MHB Linearly Independent: Why ${}\left\{X+Y, Y+Z, Z+W, W+X\right\}$ Isn't

[Dethrone]

Let ${}\left\{X, Y, Z, W\right\}$ be an independent set in $\Bbb{R}^n$, is the following set independent?
${}\left\{X+Y, Y+Z, Z+W, W+X\right\}$

My textbook says it isn't, but I'm not sure why. Let $\lambda_1, \lambda_2, \lambda_3, \lambda_4$ be scalars, then $\lambda_1(X+Y)+\lambda_2(Y+Z)+\lambda_3(Z+W)+\lambda_4(W+X)=0$. Expanding an simplifying, we get $(\lambda_1+\lambda_4)X+(\lambda_1+\lambda_2)Y+(\lambda_2+\lambda_3)Z+(\lambda_3+\lambda_4)W=0$.

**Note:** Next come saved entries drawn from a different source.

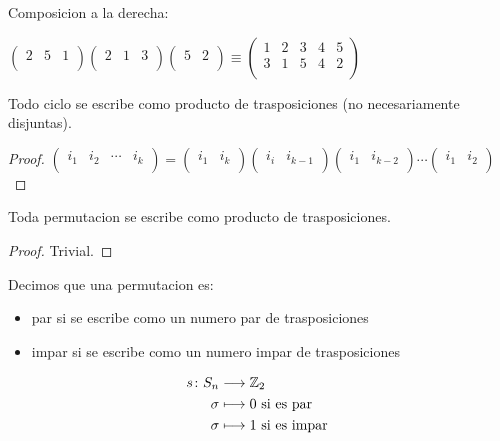 \begin{example}
	Composicion a la derecha:
	
	\(\begin{pmatrix}
		2 & 5 & 1 \\
	\end{pmatrix}\begin{pmatrix}
		2 & 1 & 3 \\
	\end{pmatrix} \begin{pmatrix}
		5 & 2 \\
	\end{pmatrix} \equiv \begin{pmatrix}
		1 & 2 & 3 & 4 & 5 \\
		3 & 1 & 5 & 4 & 2 \\
	\end{pmatrix}\)
\end{example}
\begin{lemma}
	Todo ciclo se escribe como producto de trasposiciones (no necesariamente disjuntas).
\end{lemma}
\begin{proof}
	\(\begin{pmatrix}
		i_1 & i_2 & \cdots & i_k \\
	\end{pmatrix} = \begin{pmatrix}
		i_1 & i_k \\
	\end{pmatrix} \begin{pmatrix}
		i_i & i_{k-1} \\
	\end{pmatrix}\begin{pmatrix}
		i_1 & i_{k-2} \\
	\end{pmatrix} \cdots \begin{pmatrix}
		i_1 & i_2 \\
	\end{pmatrix}\)
\end{proof}
\begin{corollary}
	Toda permutacion se escribe como producto de trasposiciones.
\end{corollary}
\begin{proof}
	Trivial.
\end{proof}
\begin{definition}
	Decimos que una permutacion es:
	\begin{itemize}
		\item par si se escribe como un numero par de trasposiciones
		\item impar si se escribe como un numero impar de trasposiciones
	\end{itemize}
	\[
		\begin{aligned}
			s \colon S_n & \longrightarrow \mathbb{Z}_2               \\
			\sigma       & \longmapsto 0 \text{ si es par }   \\
			\sigma       & \longmapsto 1 \text{ si es impar }
		\end{aligned}
	\]
\end{definition}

Since we are given that ${}\left\{X, Y, Z, W\right\}$ is independent, then $(\lambda_1+\lambda_4)=0$, $(\lambda_1+\lambda_2)=0$, $(\lambda_2+\lambda_3)=0$, and $(\lambda_3+\lambda_4)=0$. This implies that $\lambda_1=\lambda_3=-\lambda_2=-\lambda_4=0$. Why is it not independent, then?

 

[Euge]

Hello again Rido12,

The set $\{X + Y, Y + Z, Z + W, W + X\}$ is dependent because $$(X + Y) - (Y + Z) + (Z + W) - (W + X) = 0.$$ This relation has nothing to do with the independence of $\{X, Y, Z, W\}$; the above identity holds for all $X, Y, Z, W \in \Bbb R^n$.

 

[Dethrone]

Hi Euge! That makes complete sense, but how come I wasn't able to distill that solution when wrote it as a linear combination? What is wrong with the reasoning?
Starting with this line:
$\lambda_1(X+Y)+\lambda_2(Y+Z)+\lambda_3(Z+W)+\lambda_4(W+X)=0$, a solution is clearly $\lambda_1=1, \lambda_2=-1, \lambda_3=1, \lambda_4=-1$, as you have pointed out.
What is wrong with rewriting that as $(\lambda_1+\lambda_4)X+(\lambda_1+\lambda_2)Y+(\lambda_2+\lambda_3)Z+(\lambda_3+\lambda_4)W=0$ and using ${}\left\{X, Y, Z, W\right\}$'s independence as a tool? Could the question be purposely trying to mislead, as that fact was clearly given as an assumption?

 

[Euge]

You're making mistakes in your calculations. The conditions $\lambda_1 + \lambda_4 = \lambda_1 + \lambda_2 = \lambda_2 + \lambda_3 = \lambda_3 + \lambda_4$ imply $\lambda_1 = \lambda_3$ and $\lambda_2 = \lambda_4$. Since $\lambda_1 + \lambda_2 = 0$, $\lambda_1 = -\lambda_2$. The general solution will be $(\lambda_1, \lambda_2, \lambda_3, \lambda_4) = \lambda(1,-1,1,-1)$, $\lambda \in \Bbb R$.

 

[bwpbruce]

A set of vectors $\{\textbf{W}, \textbf{X}, \textbf{Y}, \textbf{Z}\}$ are $\textbf{Linearly Independent}$ if there exists scalars $a,b,c,d$ such that $a\textbf{W} + b\textbf{X} + c\textbf{Y} + d\textbf{Z} = \textbf{0}, a = b = c = d = \textbf{0}$.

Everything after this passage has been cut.